How is Snowflake Unifying Financial Data With Cortex AI?

AI Data Cloud company Snowflake is introducing Cortex AI for Financial Services, a suite of capabilities aimed at helping financial institutions unify their data ecosystems and deploy AI models.
Alongside this, Snowflake is unveiling a managed Model Context Protocol (MCP) Server.
This is designed to enable firms to connect proprietary data with third-party data from partners such as FactSet, MSCI and The Associated Press.
The MCP Server, now in public preview, allows customers to connect their data with applications and agent platforms, including Anthropic CrewAI and Salesforce’s Agentforce.
This enables firms to build context-rich AI agents while maintaining security and compliance.
“The financial services industry has long been a leader in embracing new technology and AI is no exception.

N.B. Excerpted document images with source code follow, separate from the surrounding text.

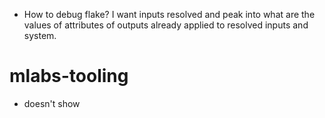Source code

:- How to debug flake? I want inputs resolved and peak into what are the values of attributes 
 of outputs already applied to resolved inputs and system.

# mlabs-tooling
 - doesn't show 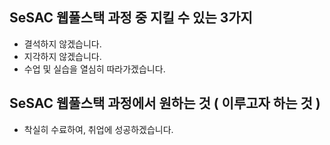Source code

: ## SeSAC 웹풀스택 과정 중 지킬 수 있는 3가지
- 결석하지 않겠습니다.
- 지각하지 않겠습니다.
- 수업 및 실습을 열심히 따라가겠습니다.

## SeSAC 웹풀스택 과정에서 원하는 것 ( 이루고자 하는 것 )
- 착실히 수료하여, 취업에 성공하겠습니다.
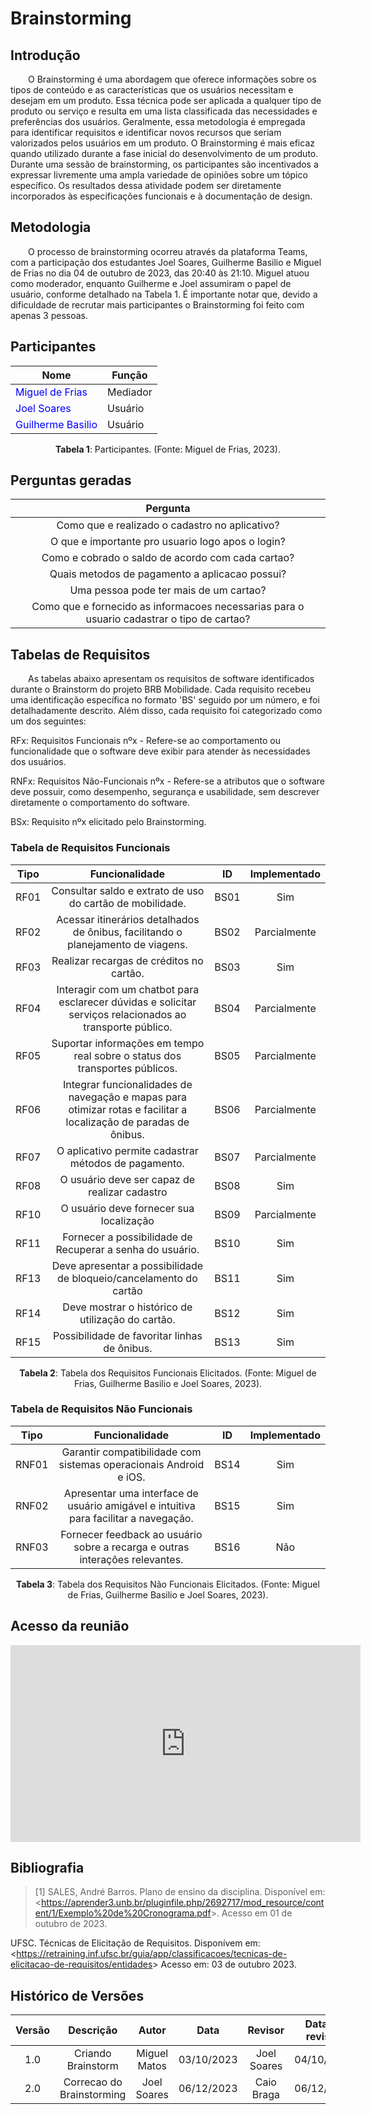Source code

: 
# **Brainstorming**

## **Introdução**

&emsp;&emsp;O Brainstorming é uma abordagem que oferece informações sobre os tipos de conteúdo e as características que os usuários necessitam e desejam em um produto. Essa técnica pode ser aplicada a qualquer tipo de produto ou serviço e resulta em uma lista classificada das necessidades e preferências dos usuários. Geralmente, essa metodologia é empregada para identificar requisitos e identificar novos recursos que seriam valorizados pelos usuários em um produto. O Brainstorming é mais eficaz quando utilizado durante a fase inicial do desenvolvimento de um produto. Durante uma sessão de brainstorming, os participantes são incentivados a expressar livremente uma ampla variedade de opiniões sobre um tópico específico. Os resultados dessa atividade podem ser diretamente incorporados às especificações funcionais e à documentação de design.

## **Metodologia**
&emsp;&emsp;O processo de brainstorming ocorreu através da plataforma Teams, com a participação dos estudantes Joel Soares, Guilherme Basilio e Miguel de Frias no dia 04 de outubro de 2023, das 20:40 às 21:10. Miguel atuou como moderador, enquanto Guilherme e Joel assumiram o papel de usuário, conforme detalhado na Tabela 1. É importante notar que, devido a dificuldade de recrutar mais participantes o Brainstorming foi feito com apenas 3 pessoas.

## **Participantes**

<center>

| Nome                                                      | Função     |
| --------------------------------------------------------- | ---------- |
| <span style = "color: blue"> Miguel de Frias</span>       | Mediador   |
| <span style = "color: blue"> Joel Soares </span>          | Usuário    |
| <span style = "color: blue"> Guilherme Basilio </span>    | Usuário    |

<div style="text-align: center">
    <p> <b>Tabela 1</b>: Participantes. (Fonte: Miguel de Frias, 2023).</p>
</div>

</center>

## **Perguntas geradas**

| Pergunta |
| :---: |
| Como que e realizado o cadastro no aplicativo? |
| O que e importante pro usuario logo apos o login? |
| Como e cobrado o saldo de acordo com cada cartao? |
| Quais metodos de pagamento a aplicacao possui? |
| Uma pessoa pode ter mais de um cartao? |
| Como que e fornecido as informacoes necessarias para o usuario cadastrar o tipo de cartao? |


## **Tabelas de Requisitos**

&emsp;&emsp;As tabelas abaixo apresentam os requisitos de software identificados durante o Brainstorm do projeto BRB Mobilidade. Cada requisito recebeu uma identificação específica no formato 'BS' seguido por um número, e foi detalhadamente descrito. Além disso, cada requisito foi categorizado como um dos seguintes:

RFx: Requisitos Funcionais nºx - Refere-se ao comportamento ou funcionalidade que o software deve exibir para atender às necessidades dos usuários.

RNFx: Requisitos Não-Funcionais nºx - Refere-se a atributos que o software deve possuir, como desempenho, segurança e usabilidade, sem descrever diretamente o comportamento do software.

BSx: Requisito nºx elicitado pelo Brainstorming.

### **Tabela de Requisitos Funcionais**

| Tipo   | Funcionalidade                                       | ID   | Implementado |
| :---:  | :--------------------------------------------------: | :--: | :----------: |
| RF01 | Consultar saldo e extrato de uso do cartão de mobilidade. | BS01 | Sim | 
| RF02 | Acessar itinerários detalhados de ônibus, facilitando o planejamento de viagens. | BS02 | Parcialmente | 
| RF03 | Realizar recargas de créditos no cartão. | BS03 | Sim | 
| RF04 | Interagir com um chatbot para esclarecer dúvidas e solicitar serviços relacionados ao transporte público. | BS04 | Parcialmente | 
| RF05 | Suportar informações em tempo real sobre o status dos transportes públicos. | BS05 | Parcialmente | 
| RF06 | Integrar funcionalidades de navegação e mapas para otimizar rotas e facilitar a localização de paradas de ônibus. | BS06 | Parcialmente | 
| RF07 | O aplicativo permite cadastrar métodos de pagamento. | BS07 | Parcialmente |
| RF08 | O usuário deve ser capaz de realizar cadastro | BS08 | Sim |
| RF10 | O usuário deve fornecer sua localização | BS09 | Parcialmente |
| RF11 | Fornecer a possibilidade de Recuperar a senha do usuário. | BS10 | Sim |
| RF13 | Deve apresentar a possibilidade de bloqueio/cancelamento do cartão | BS11 | Sim |
| RF14 | Deve mostrar o histórico de utilização do cartão. | BS12 | Sim |
| RF15 | Possibilidade de favoritar linhas de ônibus. | BS13 | Sim |

<div style="text-align: center">
    <p> <b>Tabela 2</b>: Tabela dos Requisitos Funcionais Elicitados. (Fonte: Miguel de Frias, Guilherme Basilio e Joel Soares, 2023).</p>
</div>

### **Tabela de Requisitos Não Funcionais**

| Tipo   | Funcionalidade                                       | ID   | Implementado |
| :---:  | :--------------------------------------------------: | :--: | :----------: |
| RNF01 | Garantir compatibilidade com sistemas operacionais Android e iOS. | BS14 | Sim |
| RNF02 | Apresentar uma interface de usuário amigável e intuitiva para facilitar a navegação. | BS15 | Sim |
| RNF03 | Fornecer feedback ao usuário sobre a recarga e outras interações relevantes. | BS16 | Não |

<div style="text-align: center">
    <p> <b>Tabela 3</b>: Tabela dos Requisitos Não Funcionais Elicitados. (Fonte: Miguel de Frias, Guilherme Basilio e Joel Soares, 2023).</p>
</div>


## **Acesso da reunião**
<iframe width="560" height="315" src="https://www.youtube.com/embed/9KiT2ZjN6SM?si=gIfewxynP5QhGno-" title="YouTube video player" frameborder="0" allow="accelerometer; autoplay; clipboard-write; encrypted-media; gyroscope; picture-in-picture; web-share" allowfullscreen></iframe>


## **Bibliografia**

>[1] SALES, André Barros. Plano de ensino da disciplina. Disponível em: <<https://aprender3.unb.br/pluginfile.php/2692717/mod_resource/content/1/Exemplo%20de%20Cronograma.pdf>>. Acesso em 01 de outubro de 2023.

UFSC. Técnicas de Elicitação de Requisitos. Disponívem em: <<https://retraining.inf.ufsc.br/guia/app/classificacoes/tecnicas-de-elicitacao-de-requisitos/entidades>> Acesso em: 03 de outubro 2023.

## **Histórico de Versões**

| Versão |          Descrição              |     Autor       |      Data      |   Revisor     |    Data de revisão    |  
|:------:|:-------------------------------:|:---------------:|:--------------:|:-------------:|:---------------------:|
|  1.0   | Criando Brainstorm | Miguel Matos  |   03/10/2023 |  Joel Soares    |       04/10/2023      |
|  2.0   | Correcao do Brainstorming | Joel Soares  |   06/12/2023 |  Caio Braga    |       06/12/2023      |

However, the industry faces unique challenges in navigating fragmented data and robust compliance requirements,” says Baris Gultekin, Vice President of AI at Snowflake.

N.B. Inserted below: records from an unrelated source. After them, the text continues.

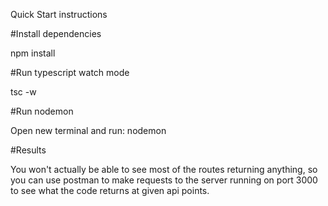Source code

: Quick Start instructions

#Install dependencies

npm install

#Run typescript watch mode

tsc -w

#Run nodemon

Open new terminal and run:
nodemon

#Results

You won't actually be able to see most of the routes returning anything,
so you can use postman to make requests to the server running on port 3000
to see what the code returns at given api points.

Baris explains that “by bringing AI directly to where their data already lives and enabling secure interoperability with remote agents, Snowflake is making it easier for highly-regulated industries like financial services to power business-critical use cases.”
The role of standardising AI agent and data integration
The MCP Server addresses a significant challenge in connecting AI agents to enterprise systems.
Previously, teams often needed customised solutions for each integration a process that could slow AI adoption.
The MCP provides a standardised method for large language models (LLMs) to integrate with data APIs and services.
It connects Cortex Analyst and Cortex Search to external AI agents through a standards-based interface, unifying structured and unstructured data retrieval.
- Snowflake has launched Cortex AI for Financial Services to enable financial institutions to deploy AI models, applications and agents with security and compliance controls
- The managed Model Context Protocol Server connects proprietary and third-party data from partners including FactSet, MSCI, Nasdaq eVestment and The Associated Press
- Platform integrations include Anthropic, CrewAI, Cursor, Salesforce's Agentforce and Windsurf for building context-rich AI agents and applications
This approach could eliminate the need for custom integrations and accelerate the delivery of AI applications – and the server can connect with a range of platforms, including Anthropic, Amazon Bedrock, CrewAI Mistral and Salesforce's Agentforce.
The importance of powering enterprise AI from pilots to production
This move towards standardisation is seen as a crucial step in maturing enterprise AI.
“Enterprises are moving from AI pilots to production, but until now, securely connecting AI to proprietary data has been a critical barrier,” says Jonathan Pelosi, Head of Industry Financial Services at Anthropic.
He explains the partnership uses MCP to connect governed data directly to their model Claude allowing customers to turn proprietary data into a competitive advantage.
Platform providers also see the development as enabling deeper integration.
Gary Lerhaupt, Vice President of Product Architecture at Salesforce, says it will “enable deeper cross-platform connectivity and power more intelligent agentic experiences within Agentforce” accelerating AI agent deployment.
The shift towards complex multi-agent systems is a key factor.
João Moura, CEO of CrewA,I notes that these systems require secure access to enterprise data at scale.
He adds that the MCP Server "provides the essential secure pipeline for our agent crews to access, analyse and act upon governed data.”
How to enable multi-agent architectures with secure data
Financial services firms are already using these capabilities.
Ian Macomber, Head of Analytics at Ramp, describes how his company processes thousands of pieces of customer feedback to understand their needs.
“With Snowflake Cortex AI we can securely tap into and analyse our unstructured customer data, allowing teams across Ramp to ask questions in plain English and get instant answers,” Ian explains.
He says Snowflake makes it easy to democratise data-driven decision-making, which enables Ramp to innovate faster and build the best platform for its customers.